Alan Cox wrote:
> > time, but remember that there are two things measured in time here:
> > A. The time for the whole queue of requests to run (this is what Rik is
> > proposing using to throttle)
> > B. The time an average request takes to process.
>
> Your perceived latency is based entirely on A.
Yes, but "how hard is it reasonable for the kernel to try" is based on
both items. A good first order approximation is number of requests.
> > If we limit on the depth of queue we're (to some level of approximation)

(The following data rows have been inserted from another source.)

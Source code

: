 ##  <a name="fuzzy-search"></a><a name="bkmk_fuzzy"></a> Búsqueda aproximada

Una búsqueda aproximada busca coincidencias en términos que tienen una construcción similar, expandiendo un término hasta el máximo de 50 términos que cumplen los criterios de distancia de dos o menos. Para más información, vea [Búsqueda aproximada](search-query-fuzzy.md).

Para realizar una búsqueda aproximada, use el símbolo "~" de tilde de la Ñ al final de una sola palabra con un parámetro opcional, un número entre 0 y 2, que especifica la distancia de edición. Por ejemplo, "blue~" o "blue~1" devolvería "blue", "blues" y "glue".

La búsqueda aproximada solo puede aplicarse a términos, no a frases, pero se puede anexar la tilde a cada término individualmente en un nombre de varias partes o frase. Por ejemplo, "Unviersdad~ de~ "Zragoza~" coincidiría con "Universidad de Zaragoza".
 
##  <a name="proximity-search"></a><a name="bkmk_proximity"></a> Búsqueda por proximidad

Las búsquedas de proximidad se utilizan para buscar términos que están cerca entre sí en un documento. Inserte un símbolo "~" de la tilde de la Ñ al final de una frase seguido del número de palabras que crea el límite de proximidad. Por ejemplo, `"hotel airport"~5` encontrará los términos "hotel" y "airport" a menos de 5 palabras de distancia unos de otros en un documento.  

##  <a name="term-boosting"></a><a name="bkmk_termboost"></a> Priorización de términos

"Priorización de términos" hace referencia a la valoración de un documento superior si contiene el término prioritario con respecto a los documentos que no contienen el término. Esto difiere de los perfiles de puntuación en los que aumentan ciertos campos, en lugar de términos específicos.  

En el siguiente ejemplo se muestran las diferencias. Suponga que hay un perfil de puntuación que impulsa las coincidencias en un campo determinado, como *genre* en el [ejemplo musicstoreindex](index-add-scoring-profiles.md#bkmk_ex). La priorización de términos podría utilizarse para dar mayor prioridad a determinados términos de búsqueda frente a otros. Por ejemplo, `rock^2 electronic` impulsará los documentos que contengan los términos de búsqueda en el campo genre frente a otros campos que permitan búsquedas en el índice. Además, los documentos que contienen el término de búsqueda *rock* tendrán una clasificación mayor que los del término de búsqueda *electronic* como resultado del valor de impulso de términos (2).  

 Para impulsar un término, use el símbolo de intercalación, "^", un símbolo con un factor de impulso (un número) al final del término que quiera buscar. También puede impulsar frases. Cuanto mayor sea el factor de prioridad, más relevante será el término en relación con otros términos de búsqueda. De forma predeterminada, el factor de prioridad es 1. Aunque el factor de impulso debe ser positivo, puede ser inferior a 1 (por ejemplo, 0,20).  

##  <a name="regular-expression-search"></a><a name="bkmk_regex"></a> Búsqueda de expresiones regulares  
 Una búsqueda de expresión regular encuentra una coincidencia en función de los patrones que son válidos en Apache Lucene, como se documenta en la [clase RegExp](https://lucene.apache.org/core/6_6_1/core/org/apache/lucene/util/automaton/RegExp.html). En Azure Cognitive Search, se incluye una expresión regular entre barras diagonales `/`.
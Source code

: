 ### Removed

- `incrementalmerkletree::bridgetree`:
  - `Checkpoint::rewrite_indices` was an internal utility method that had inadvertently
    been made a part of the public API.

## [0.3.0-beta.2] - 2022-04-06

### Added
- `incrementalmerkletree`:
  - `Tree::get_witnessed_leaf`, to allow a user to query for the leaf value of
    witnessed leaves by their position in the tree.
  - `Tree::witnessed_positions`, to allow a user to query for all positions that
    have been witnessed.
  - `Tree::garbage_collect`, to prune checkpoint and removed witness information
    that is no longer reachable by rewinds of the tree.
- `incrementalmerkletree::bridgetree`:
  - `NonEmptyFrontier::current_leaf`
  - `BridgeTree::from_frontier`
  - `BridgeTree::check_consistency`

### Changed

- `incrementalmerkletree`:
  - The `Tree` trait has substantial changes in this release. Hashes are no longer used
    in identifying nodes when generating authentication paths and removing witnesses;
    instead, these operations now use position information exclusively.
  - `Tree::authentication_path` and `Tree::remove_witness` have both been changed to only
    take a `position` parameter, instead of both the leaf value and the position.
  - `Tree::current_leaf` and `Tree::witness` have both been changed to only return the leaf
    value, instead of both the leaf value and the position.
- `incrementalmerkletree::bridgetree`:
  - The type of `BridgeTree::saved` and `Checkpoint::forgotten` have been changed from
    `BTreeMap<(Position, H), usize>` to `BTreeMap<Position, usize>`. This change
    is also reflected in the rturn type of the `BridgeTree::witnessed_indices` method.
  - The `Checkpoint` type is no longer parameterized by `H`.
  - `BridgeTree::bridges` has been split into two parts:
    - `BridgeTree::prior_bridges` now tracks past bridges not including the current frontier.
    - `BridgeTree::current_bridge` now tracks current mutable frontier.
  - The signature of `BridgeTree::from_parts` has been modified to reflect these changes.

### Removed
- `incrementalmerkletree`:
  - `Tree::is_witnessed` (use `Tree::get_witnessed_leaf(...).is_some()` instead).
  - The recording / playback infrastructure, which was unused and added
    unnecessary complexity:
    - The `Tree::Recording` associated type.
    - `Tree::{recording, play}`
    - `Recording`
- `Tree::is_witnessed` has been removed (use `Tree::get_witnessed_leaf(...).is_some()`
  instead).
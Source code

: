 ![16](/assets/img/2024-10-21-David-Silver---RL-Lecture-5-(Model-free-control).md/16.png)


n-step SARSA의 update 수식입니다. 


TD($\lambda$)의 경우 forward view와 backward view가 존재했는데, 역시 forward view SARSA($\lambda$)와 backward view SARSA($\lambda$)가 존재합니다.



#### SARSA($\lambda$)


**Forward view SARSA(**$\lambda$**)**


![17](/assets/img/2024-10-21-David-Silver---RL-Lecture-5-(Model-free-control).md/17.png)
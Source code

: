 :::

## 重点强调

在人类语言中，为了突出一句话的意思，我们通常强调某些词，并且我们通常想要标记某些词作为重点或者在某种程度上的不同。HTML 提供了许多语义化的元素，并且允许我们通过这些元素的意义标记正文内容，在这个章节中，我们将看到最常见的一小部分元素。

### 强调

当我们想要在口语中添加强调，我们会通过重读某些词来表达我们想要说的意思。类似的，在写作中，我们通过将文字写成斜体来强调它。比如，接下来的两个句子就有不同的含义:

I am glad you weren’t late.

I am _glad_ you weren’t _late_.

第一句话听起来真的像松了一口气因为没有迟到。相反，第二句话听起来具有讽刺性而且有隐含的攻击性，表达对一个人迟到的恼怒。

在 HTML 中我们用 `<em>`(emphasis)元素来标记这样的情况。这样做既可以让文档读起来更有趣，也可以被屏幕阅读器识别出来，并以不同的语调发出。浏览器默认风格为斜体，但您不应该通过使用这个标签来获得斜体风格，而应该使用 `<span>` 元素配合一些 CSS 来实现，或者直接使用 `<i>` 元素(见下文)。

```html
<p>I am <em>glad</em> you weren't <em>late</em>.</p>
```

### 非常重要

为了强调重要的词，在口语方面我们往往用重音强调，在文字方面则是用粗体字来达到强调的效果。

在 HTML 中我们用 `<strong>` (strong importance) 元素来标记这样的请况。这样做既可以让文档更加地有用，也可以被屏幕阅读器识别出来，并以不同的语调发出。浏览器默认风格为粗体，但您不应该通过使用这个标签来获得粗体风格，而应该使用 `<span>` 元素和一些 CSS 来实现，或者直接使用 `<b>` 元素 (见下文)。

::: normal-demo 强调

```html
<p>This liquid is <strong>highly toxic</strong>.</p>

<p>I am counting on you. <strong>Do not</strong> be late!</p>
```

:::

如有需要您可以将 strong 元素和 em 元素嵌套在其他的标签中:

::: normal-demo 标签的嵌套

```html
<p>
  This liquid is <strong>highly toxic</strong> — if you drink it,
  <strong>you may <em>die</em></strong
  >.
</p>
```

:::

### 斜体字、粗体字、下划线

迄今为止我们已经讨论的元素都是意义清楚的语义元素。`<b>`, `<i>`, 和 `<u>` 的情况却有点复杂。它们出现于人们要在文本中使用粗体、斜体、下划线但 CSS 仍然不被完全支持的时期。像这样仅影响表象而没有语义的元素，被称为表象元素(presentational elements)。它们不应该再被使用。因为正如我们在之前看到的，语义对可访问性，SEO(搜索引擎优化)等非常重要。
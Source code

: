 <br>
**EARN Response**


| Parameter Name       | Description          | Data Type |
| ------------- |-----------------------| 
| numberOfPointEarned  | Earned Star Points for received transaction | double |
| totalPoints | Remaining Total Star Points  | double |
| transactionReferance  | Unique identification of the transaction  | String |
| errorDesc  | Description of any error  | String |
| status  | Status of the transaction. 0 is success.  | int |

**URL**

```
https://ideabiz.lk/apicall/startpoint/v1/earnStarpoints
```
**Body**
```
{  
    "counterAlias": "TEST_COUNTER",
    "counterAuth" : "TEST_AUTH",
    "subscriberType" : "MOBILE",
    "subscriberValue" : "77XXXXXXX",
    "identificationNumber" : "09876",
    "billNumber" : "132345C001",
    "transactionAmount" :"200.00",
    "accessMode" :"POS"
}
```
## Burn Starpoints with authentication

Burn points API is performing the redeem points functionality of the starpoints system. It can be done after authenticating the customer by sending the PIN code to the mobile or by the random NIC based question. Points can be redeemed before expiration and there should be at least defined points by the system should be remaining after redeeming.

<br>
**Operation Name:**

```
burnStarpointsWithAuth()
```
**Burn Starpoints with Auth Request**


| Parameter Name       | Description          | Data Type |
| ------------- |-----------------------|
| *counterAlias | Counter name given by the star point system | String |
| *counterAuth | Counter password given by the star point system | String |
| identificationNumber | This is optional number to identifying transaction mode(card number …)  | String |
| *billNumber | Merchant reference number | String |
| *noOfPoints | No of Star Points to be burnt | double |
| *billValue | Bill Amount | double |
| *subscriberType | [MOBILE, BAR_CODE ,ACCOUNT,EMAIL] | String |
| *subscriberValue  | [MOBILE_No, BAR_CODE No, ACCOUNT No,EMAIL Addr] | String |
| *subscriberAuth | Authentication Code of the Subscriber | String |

> > making our decision based on A/B. It's still a magic constant, but at
>
> I dont suggest you do queue limiting on that basis. I suggest you do order
> limiting based on time slots
It's still a queue - the queue of things we're going to take on this
elevator swipe, right? And the problem is one of keeping a sane
watermark on this queue - not too many requests to destroy latency
but enough to let the elevator do some good.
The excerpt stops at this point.